Seer’s Requiem: Chapter 2

CHAPTER 2: MIDNIGHT CONFESSIONS
Cordelia Chase wasn’t supposed to be here.
She had her own place in Silver Lake—Pearson Arms, apartment 212, with Phantom Dennis doing his ghostly roommate thing and a bed that didn’t smell like haunted hotel linens. But tonight she’d made a decision after the last vision had dropped her to her knees in the lobby, nose bleeding, skull splitting like it wanted to crack open and spill her brains across the floor. She hadn’t called Wes. Hadn’t called Gunn. She’d just looked at Angel across the desk and said, low and fierce, “I’m staying the night. Don’t make it a thing.”
He hadn’t. He never did with her secrets anymore.
Now she stood in the doorway in ratty sleep shorts and one of his old flannel shirts—stolen from the laundry pile because it smelled like safety and she was too damn tired to pretend otherwise—hair loose and still damp from the world’s quickest shower. The single bulb overhead painted everything in harsh shadows, turning the training dummies into silent judges.
She cleared her throat. “Hey, Tall, Dark, and Nocturnal. Some of us are actually heading to bed like normal people. Or, you know, normal people who decided not to drive back to Silver Lake after a vision tried to rearrange their gray matter.”
Angel stopped mid-punch, knuckles flexing, black T-shirt clinging to the lines of his back. He turned, eyes dark and careful, the way they’d been since she’d told him, now a few weeks ago. Just you. No one else. The visions were killing her. Slowly. Viciously. And the secret between them had started pulling them into this—whatever this was—closer than they had any right to be.
He nodded toward the mats. “Couldn’t sleep?”
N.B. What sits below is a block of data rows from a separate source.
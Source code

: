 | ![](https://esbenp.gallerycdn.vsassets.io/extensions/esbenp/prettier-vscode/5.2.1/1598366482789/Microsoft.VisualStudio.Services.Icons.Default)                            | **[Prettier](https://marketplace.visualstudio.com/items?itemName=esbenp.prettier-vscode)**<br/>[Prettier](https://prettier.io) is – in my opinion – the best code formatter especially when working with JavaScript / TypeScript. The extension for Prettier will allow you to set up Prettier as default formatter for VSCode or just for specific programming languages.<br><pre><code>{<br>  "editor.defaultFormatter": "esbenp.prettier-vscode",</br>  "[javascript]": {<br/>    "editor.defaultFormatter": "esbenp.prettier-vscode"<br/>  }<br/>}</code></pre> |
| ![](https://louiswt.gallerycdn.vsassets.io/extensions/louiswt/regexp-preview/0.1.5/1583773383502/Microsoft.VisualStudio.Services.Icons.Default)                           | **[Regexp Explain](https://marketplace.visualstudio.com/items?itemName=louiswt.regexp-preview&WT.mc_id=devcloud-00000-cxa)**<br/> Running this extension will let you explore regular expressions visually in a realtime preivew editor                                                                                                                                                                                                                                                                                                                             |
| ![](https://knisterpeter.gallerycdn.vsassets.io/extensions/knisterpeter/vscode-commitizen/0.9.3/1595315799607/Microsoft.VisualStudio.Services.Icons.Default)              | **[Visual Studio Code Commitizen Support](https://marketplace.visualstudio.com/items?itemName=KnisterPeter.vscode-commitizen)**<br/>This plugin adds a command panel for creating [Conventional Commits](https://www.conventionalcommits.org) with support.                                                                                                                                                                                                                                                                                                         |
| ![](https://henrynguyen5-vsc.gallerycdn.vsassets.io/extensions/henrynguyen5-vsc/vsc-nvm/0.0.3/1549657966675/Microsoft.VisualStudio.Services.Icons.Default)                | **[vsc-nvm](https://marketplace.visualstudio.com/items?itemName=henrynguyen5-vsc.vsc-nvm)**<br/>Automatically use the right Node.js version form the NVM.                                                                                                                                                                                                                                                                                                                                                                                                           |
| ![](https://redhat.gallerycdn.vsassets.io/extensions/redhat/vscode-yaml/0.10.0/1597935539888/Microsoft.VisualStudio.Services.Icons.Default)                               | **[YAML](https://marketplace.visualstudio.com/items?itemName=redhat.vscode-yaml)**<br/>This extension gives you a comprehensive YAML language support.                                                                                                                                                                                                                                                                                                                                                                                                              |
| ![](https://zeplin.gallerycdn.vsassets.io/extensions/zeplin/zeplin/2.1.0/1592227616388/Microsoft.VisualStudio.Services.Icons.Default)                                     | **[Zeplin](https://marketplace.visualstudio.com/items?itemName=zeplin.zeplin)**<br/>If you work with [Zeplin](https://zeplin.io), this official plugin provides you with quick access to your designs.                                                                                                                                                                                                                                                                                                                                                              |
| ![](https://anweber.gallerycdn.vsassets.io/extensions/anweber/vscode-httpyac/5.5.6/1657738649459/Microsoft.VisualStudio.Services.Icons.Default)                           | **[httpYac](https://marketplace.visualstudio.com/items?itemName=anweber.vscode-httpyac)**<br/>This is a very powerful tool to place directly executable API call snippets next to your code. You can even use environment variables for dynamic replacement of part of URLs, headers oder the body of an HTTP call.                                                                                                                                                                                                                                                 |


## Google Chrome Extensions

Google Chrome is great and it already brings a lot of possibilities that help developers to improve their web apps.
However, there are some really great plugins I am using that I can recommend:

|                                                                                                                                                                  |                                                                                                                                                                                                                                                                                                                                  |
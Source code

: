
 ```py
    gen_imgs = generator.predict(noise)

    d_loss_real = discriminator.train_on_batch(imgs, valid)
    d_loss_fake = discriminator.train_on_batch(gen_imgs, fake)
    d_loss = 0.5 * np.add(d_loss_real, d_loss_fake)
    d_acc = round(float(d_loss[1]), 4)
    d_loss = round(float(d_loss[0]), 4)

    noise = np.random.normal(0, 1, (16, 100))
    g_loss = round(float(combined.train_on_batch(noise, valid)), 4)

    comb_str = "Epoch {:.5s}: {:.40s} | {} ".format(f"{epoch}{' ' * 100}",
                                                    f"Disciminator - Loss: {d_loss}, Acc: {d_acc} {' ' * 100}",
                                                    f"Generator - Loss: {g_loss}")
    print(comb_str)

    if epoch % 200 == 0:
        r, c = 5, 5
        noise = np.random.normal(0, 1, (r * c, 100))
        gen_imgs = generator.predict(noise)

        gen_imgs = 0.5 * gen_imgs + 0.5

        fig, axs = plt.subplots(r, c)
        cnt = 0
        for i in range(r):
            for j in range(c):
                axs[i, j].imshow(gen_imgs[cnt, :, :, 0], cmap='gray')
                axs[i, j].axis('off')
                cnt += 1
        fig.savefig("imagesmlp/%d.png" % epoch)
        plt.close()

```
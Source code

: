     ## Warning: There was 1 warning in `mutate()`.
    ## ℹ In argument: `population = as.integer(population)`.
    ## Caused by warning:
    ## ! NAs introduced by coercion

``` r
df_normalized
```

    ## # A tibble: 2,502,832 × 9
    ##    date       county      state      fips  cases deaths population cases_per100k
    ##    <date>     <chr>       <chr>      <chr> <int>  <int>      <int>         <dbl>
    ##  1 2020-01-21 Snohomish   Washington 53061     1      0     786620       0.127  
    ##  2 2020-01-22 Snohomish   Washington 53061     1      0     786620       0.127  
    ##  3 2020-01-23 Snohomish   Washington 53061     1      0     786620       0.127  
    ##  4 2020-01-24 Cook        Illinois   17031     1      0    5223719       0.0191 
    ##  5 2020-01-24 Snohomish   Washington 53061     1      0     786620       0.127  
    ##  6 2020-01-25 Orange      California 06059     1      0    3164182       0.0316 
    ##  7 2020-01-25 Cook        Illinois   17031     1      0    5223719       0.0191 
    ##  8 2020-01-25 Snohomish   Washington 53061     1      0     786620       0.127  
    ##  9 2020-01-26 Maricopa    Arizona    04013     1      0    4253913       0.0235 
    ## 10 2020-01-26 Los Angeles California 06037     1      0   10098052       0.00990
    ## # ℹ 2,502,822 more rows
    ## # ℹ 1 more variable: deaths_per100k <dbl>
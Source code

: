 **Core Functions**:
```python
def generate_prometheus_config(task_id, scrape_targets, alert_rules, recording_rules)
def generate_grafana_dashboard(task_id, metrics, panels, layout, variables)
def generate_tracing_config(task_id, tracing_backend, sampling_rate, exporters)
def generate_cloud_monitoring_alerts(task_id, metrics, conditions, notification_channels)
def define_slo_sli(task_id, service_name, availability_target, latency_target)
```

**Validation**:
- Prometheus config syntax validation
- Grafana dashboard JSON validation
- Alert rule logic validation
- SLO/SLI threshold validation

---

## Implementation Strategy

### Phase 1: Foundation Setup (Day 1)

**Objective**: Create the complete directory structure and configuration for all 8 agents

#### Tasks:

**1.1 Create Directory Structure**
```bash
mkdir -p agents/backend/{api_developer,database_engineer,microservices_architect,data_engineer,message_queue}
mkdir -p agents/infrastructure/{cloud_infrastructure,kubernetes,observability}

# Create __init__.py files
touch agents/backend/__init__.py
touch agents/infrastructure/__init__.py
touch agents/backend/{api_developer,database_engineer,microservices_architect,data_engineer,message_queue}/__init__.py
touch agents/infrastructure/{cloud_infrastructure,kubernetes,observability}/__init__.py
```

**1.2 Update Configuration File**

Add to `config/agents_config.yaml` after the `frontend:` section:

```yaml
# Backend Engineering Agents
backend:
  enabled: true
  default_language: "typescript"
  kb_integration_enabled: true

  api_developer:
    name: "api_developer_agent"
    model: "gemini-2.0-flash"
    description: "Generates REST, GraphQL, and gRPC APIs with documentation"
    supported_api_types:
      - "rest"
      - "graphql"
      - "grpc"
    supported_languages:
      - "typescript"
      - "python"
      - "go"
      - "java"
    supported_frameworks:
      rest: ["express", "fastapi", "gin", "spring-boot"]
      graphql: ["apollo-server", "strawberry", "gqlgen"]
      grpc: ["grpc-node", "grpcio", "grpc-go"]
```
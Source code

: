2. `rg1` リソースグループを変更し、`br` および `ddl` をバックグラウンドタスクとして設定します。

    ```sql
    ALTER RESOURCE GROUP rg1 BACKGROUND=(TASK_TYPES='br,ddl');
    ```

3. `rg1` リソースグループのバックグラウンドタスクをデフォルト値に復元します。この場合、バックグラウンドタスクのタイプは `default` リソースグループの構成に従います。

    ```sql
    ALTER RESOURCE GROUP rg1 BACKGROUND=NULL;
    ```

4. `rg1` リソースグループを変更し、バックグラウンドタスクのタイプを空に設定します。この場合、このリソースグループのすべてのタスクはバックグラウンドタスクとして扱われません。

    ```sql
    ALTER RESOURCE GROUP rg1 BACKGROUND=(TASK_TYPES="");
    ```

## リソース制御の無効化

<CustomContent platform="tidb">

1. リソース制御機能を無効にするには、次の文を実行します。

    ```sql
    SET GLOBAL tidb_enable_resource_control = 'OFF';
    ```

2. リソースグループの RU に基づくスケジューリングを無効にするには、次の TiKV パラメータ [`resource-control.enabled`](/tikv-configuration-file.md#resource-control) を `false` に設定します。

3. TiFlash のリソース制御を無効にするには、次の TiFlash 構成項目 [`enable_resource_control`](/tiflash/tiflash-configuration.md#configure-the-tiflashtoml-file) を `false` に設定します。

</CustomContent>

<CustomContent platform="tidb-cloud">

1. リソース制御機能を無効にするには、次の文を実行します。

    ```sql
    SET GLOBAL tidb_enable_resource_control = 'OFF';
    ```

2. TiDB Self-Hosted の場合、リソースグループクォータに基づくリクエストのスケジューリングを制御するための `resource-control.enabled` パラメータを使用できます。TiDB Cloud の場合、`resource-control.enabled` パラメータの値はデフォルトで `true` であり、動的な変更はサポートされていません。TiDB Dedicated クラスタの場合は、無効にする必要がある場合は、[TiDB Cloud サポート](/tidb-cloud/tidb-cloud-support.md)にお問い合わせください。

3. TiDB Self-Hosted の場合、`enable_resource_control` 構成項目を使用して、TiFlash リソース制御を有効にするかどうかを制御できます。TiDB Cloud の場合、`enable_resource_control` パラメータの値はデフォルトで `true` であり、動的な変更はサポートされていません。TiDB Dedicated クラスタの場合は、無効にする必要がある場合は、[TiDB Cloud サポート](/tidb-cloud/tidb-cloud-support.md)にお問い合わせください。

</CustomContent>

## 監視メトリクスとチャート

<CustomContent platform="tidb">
“Visions don’t exactly tuck you in with a lullaby and a warm glass of ‘you’re not dying, dummy.’” She sauntered in like she owned the place, because Cordelia Chase did not do fragile. Not even when her hands wanted to shake. “I figured if I’m crashing upstairs in one of the guest rooms tonight—don’t get any ideas, it’s just practical—I might as well check that you’re not down here turning into a really tall, really broody gargoyle.”
A ghost of a smile tugged at his mouth, gone before it could stick. “Practical.”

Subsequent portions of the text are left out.